Within the data below, find the string "ориг" and return each line where it occurs.

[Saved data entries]
════════

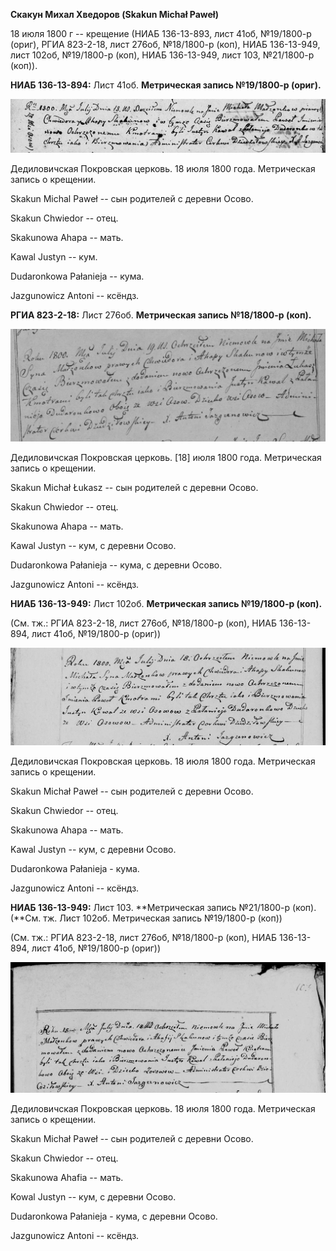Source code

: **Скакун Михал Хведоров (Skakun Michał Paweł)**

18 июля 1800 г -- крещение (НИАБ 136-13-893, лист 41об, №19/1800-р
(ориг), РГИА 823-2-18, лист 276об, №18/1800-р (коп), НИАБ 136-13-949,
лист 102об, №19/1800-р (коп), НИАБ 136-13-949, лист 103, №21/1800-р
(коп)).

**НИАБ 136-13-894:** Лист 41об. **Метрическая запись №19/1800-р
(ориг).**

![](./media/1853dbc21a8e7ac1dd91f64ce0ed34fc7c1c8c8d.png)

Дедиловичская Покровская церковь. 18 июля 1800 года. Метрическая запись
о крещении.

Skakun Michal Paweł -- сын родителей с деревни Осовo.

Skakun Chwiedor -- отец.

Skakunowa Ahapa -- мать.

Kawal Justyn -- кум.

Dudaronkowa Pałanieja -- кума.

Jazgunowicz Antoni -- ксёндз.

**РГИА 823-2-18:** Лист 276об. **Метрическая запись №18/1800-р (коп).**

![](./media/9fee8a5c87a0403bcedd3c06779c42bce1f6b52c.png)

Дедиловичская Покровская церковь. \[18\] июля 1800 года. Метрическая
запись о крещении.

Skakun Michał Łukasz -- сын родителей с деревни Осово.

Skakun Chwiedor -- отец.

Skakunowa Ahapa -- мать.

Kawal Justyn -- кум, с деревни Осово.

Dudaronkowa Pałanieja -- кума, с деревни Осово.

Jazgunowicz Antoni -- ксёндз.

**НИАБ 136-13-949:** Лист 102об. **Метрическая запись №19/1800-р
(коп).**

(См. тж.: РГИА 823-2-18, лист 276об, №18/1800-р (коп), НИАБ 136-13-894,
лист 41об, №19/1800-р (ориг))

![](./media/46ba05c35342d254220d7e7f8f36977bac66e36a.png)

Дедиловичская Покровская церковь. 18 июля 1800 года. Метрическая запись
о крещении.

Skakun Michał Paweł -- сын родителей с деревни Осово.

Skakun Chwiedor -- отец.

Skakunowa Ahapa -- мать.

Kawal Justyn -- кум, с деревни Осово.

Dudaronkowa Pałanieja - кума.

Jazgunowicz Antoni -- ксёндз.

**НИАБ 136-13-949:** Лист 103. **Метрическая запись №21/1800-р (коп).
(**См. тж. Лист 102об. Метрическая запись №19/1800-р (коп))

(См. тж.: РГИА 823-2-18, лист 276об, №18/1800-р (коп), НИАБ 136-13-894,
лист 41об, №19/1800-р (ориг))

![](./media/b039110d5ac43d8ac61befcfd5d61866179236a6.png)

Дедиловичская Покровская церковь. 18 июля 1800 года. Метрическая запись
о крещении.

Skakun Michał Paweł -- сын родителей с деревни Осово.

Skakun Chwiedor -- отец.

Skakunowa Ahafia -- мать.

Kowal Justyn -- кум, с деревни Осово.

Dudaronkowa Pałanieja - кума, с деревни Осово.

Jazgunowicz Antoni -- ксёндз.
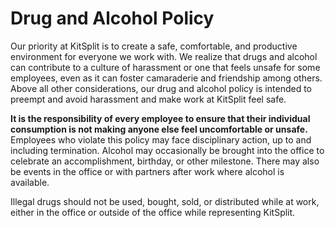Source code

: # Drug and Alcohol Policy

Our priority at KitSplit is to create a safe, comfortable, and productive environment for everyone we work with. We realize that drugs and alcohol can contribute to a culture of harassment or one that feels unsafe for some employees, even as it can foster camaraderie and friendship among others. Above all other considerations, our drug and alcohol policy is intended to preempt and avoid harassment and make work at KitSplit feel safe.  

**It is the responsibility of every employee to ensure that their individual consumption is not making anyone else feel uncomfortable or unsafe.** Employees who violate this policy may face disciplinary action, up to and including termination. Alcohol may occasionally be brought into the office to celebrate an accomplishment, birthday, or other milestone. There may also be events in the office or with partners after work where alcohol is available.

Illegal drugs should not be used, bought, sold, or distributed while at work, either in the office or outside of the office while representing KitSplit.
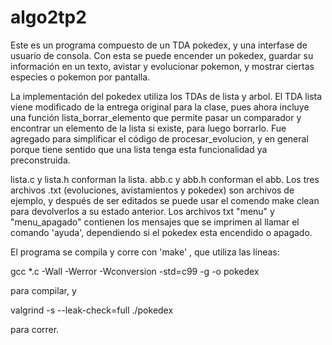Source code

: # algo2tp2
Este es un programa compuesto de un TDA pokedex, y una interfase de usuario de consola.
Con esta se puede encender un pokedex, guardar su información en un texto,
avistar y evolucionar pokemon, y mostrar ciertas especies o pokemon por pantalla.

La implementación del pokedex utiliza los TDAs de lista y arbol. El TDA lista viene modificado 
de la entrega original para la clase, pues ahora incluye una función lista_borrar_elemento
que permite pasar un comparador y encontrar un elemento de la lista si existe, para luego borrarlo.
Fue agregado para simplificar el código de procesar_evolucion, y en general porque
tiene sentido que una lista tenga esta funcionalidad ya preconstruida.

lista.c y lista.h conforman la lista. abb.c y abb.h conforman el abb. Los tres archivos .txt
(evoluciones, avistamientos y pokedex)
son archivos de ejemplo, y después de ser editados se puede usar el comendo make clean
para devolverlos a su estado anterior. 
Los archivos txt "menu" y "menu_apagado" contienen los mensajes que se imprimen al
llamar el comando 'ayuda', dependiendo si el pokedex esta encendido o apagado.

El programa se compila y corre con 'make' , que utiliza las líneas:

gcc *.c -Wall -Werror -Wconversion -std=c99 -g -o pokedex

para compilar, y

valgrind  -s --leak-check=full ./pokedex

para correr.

════════

* SOLUTION TO THE PROBLEM
(ориг), РГИА 823-2-18, лист 276об, №18/1800-р (коп), НИАБ 136-13-949,
(ориг).**
лист 41об, №19/1800-р (ориг))
лист 41об, №19/1800-р (ориг))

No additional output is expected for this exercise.